Task objective:
Match the word "generally". Return each line of the data below where it appears.

Available data:
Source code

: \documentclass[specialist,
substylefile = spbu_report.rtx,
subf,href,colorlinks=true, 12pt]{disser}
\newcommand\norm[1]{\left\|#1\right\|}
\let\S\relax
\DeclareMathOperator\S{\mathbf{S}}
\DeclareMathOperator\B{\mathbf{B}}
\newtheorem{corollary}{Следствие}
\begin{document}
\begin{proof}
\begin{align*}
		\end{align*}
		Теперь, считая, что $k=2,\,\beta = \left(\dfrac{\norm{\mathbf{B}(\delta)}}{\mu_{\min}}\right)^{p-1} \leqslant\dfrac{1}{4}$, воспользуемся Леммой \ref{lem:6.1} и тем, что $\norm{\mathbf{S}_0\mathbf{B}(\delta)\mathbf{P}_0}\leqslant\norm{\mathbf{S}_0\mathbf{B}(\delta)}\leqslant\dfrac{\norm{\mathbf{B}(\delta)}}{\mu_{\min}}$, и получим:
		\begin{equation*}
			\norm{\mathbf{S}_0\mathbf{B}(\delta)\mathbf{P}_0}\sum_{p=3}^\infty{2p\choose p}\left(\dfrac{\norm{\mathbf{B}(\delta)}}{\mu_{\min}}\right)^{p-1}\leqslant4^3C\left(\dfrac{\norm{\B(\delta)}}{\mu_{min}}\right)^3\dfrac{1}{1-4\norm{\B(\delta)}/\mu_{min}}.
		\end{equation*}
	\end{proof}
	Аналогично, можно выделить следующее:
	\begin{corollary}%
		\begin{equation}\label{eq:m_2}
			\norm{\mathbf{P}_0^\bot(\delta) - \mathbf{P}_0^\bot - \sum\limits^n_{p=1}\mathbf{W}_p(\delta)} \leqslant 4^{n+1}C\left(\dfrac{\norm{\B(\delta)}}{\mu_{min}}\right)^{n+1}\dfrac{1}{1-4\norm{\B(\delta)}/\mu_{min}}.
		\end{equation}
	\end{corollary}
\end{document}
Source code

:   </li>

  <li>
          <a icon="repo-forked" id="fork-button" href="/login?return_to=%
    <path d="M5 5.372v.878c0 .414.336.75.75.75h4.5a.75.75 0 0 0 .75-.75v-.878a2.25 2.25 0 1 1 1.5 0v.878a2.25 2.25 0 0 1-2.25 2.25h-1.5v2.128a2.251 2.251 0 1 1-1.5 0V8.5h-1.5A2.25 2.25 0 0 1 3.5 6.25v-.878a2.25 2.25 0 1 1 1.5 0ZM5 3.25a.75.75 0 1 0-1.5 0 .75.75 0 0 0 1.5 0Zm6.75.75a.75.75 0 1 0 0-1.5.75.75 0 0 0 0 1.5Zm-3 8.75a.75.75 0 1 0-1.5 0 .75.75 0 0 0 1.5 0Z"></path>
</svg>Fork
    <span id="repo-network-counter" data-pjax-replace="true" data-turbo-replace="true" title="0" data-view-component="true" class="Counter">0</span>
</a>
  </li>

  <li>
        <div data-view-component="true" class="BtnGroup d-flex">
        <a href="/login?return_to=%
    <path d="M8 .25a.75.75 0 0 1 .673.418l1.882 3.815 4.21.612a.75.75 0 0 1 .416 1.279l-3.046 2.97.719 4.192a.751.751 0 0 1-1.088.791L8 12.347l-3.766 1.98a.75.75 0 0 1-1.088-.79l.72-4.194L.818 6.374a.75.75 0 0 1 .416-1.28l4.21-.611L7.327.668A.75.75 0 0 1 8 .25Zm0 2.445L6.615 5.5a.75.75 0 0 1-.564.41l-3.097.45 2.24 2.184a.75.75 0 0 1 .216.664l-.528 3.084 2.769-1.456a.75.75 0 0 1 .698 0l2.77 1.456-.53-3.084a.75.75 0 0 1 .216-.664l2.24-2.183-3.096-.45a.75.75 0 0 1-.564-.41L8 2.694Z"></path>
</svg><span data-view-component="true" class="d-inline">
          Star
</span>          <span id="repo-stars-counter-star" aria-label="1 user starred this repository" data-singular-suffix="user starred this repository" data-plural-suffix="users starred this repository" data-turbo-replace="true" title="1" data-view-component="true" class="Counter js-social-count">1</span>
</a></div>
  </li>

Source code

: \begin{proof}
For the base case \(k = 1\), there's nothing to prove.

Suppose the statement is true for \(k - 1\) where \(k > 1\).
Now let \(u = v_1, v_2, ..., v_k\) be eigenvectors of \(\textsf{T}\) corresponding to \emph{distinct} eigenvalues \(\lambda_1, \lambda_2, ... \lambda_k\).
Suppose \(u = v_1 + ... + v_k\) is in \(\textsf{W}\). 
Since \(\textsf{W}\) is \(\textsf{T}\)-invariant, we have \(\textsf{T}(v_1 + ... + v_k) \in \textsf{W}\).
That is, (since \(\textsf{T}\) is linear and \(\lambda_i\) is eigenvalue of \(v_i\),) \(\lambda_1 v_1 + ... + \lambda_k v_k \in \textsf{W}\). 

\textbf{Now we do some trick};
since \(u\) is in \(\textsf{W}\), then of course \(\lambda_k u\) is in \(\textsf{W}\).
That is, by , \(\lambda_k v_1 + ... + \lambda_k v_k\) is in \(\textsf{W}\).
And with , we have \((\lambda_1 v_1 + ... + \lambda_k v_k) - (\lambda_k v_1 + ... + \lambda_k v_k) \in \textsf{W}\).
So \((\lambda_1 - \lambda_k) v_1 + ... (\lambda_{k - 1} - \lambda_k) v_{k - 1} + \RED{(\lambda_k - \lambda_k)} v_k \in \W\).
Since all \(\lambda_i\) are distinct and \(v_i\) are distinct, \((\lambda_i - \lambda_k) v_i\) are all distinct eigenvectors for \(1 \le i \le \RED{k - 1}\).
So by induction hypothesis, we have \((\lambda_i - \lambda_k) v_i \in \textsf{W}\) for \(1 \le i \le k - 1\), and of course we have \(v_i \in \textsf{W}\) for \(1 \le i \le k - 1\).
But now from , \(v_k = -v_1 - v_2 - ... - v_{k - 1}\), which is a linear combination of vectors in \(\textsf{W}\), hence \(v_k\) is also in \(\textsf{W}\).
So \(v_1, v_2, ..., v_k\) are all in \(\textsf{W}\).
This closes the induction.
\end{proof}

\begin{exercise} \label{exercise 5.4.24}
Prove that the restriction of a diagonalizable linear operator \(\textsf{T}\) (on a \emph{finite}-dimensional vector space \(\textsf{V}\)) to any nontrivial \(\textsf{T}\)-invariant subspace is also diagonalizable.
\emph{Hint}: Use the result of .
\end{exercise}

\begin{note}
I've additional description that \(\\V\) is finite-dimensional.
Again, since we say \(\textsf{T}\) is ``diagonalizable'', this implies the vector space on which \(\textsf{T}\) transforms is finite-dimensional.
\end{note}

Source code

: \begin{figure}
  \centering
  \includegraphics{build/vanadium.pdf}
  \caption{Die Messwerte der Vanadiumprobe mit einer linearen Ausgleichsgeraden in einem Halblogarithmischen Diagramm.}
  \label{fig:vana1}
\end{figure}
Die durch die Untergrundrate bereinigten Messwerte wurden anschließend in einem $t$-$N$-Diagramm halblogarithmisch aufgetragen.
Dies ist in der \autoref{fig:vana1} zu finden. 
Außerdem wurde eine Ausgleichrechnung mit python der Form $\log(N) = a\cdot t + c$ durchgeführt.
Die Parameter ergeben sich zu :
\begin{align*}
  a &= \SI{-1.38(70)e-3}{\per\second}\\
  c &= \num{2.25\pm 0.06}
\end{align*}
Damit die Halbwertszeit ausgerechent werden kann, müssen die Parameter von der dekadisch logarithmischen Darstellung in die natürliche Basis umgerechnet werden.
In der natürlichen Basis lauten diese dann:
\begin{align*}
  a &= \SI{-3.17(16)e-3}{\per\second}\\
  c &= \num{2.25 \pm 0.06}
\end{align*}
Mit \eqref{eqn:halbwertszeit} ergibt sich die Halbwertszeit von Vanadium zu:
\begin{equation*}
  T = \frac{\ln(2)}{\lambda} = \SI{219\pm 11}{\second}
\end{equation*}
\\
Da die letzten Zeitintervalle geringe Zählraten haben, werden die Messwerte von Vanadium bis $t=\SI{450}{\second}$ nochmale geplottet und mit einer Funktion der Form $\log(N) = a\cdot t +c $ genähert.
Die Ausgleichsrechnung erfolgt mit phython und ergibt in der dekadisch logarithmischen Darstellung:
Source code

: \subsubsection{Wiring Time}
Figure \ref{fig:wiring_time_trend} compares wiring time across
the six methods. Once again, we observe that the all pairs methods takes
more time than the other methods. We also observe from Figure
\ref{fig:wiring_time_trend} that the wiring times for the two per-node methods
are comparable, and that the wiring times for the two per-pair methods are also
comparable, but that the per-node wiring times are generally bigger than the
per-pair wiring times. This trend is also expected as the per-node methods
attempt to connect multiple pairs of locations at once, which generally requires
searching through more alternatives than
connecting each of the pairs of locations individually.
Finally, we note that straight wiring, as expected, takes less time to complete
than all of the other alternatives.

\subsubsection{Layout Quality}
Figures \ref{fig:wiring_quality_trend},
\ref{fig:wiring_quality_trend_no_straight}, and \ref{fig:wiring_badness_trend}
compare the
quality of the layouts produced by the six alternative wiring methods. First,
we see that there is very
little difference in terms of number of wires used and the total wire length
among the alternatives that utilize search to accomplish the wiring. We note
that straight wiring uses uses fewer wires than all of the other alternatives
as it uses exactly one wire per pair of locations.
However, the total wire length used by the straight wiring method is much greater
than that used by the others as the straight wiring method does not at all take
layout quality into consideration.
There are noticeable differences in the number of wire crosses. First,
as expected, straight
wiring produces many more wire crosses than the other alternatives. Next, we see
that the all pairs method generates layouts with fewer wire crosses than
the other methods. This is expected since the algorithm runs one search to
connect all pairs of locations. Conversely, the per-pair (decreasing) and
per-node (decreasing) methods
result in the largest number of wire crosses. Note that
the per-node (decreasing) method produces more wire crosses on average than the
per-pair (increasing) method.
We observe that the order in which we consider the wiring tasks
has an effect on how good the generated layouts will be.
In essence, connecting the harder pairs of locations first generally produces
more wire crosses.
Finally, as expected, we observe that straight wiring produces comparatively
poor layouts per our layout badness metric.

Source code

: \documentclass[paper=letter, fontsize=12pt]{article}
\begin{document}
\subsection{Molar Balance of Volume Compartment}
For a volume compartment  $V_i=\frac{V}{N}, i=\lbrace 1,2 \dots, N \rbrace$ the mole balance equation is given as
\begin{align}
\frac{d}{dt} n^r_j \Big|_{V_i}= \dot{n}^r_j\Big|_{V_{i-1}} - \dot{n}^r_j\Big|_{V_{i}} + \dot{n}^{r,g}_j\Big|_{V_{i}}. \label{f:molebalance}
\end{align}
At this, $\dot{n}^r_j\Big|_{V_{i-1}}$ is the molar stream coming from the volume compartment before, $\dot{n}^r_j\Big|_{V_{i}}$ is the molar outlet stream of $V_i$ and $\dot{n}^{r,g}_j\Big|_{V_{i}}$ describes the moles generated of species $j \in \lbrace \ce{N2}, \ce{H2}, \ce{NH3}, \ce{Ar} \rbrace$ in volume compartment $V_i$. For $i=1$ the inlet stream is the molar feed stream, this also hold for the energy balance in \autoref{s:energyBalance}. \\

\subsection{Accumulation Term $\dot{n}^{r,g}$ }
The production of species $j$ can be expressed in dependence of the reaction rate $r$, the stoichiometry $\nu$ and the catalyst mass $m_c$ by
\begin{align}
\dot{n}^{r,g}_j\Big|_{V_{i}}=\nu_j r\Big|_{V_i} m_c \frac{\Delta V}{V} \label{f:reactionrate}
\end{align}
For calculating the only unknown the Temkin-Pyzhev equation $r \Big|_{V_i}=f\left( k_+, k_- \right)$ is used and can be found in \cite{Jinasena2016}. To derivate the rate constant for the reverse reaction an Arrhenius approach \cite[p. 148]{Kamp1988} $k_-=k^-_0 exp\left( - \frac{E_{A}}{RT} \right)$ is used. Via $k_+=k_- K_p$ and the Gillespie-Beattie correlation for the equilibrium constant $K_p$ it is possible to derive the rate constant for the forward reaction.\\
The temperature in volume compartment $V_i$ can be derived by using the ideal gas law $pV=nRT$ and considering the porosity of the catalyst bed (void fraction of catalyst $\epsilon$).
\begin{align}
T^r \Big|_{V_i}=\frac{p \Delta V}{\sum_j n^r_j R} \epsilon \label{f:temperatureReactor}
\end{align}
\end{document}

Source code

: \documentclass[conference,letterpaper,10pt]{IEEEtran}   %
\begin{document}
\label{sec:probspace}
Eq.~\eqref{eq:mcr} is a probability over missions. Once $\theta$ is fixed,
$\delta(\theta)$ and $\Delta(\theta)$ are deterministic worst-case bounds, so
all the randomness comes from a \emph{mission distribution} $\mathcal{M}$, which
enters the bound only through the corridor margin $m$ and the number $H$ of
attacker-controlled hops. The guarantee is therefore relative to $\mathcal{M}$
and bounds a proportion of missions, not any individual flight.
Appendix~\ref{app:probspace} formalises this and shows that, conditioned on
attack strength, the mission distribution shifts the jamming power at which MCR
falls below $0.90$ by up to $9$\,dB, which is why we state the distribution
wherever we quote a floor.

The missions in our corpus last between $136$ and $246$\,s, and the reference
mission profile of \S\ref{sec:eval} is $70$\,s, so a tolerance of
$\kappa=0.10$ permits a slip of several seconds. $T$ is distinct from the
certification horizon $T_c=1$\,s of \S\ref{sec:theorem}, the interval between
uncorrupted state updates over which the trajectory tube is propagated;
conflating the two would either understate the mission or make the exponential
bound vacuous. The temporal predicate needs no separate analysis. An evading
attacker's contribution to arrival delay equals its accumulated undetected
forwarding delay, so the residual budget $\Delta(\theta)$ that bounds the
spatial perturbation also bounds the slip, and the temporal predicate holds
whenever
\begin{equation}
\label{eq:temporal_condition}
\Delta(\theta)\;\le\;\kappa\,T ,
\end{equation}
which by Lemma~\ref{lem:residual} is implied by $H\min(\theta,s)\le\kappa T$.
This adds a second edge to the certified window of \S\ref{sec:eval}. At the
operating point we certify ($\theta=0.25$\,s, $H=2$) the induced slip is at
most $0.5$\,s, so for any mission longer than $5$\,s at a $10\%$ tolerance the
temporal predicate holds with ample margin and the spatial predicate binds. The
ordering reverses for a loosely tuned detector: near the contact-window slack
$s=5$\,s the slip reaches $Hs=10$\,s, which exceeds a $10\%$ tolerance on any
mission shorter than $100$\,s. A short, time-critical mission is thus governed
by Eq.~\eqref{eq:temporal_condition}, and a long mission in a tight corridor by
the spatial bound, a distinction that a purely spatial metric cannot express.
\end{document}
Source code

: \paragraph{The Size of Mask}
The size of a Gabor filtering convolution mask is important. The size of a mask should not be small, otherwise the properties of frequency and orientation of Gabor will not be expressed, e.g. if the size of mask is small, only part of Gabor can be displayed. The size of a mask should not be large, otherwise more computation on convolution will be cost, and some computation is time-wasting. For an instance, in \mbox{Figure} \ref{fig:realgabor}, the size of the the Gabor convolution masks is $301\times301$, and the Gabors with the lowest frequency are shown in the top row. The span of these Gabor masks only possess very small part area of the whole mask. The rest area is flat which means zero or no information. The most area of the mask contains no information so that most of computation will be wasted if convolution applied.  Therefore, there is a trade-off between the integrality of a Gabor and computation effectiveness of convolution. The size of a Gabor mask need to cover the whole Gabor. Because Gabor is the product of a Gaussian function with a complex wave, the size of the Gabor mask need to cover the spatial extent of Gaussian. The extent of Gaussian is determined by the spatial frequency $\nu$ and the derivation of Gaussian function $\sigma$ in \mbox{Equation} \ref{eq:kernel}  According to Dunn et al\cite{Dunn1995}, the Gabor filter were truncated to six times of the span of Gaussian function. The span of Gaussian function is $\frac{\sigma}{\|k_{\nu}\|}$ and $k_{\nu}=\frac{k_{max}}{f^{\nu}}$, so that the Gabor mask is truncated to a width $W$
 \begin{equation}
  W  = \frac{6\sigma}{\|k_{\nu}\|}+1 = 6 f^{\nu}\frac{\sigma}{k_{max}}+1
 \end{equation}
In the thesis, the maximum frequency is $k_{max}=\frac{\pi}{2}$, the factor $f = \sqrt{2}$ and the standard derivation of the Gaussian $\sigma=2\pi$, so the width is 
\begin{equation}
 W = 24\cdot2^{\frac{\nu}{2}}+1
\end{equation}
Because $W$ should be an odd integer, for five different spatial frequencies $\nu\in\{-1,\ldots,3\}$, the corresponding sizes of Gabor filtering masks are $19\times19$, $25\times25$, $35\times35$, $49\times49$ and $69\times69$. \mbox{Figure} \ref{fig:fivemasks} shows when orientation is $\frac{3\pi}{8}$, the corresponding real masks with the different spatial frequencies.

Result of this exercise:
comparable, but that the per-node wiring times are generally bigger than the
attempt to connect multiple pairs of locations at once, which generally requires
In essence, connecting the harder pairs of locations first generally produces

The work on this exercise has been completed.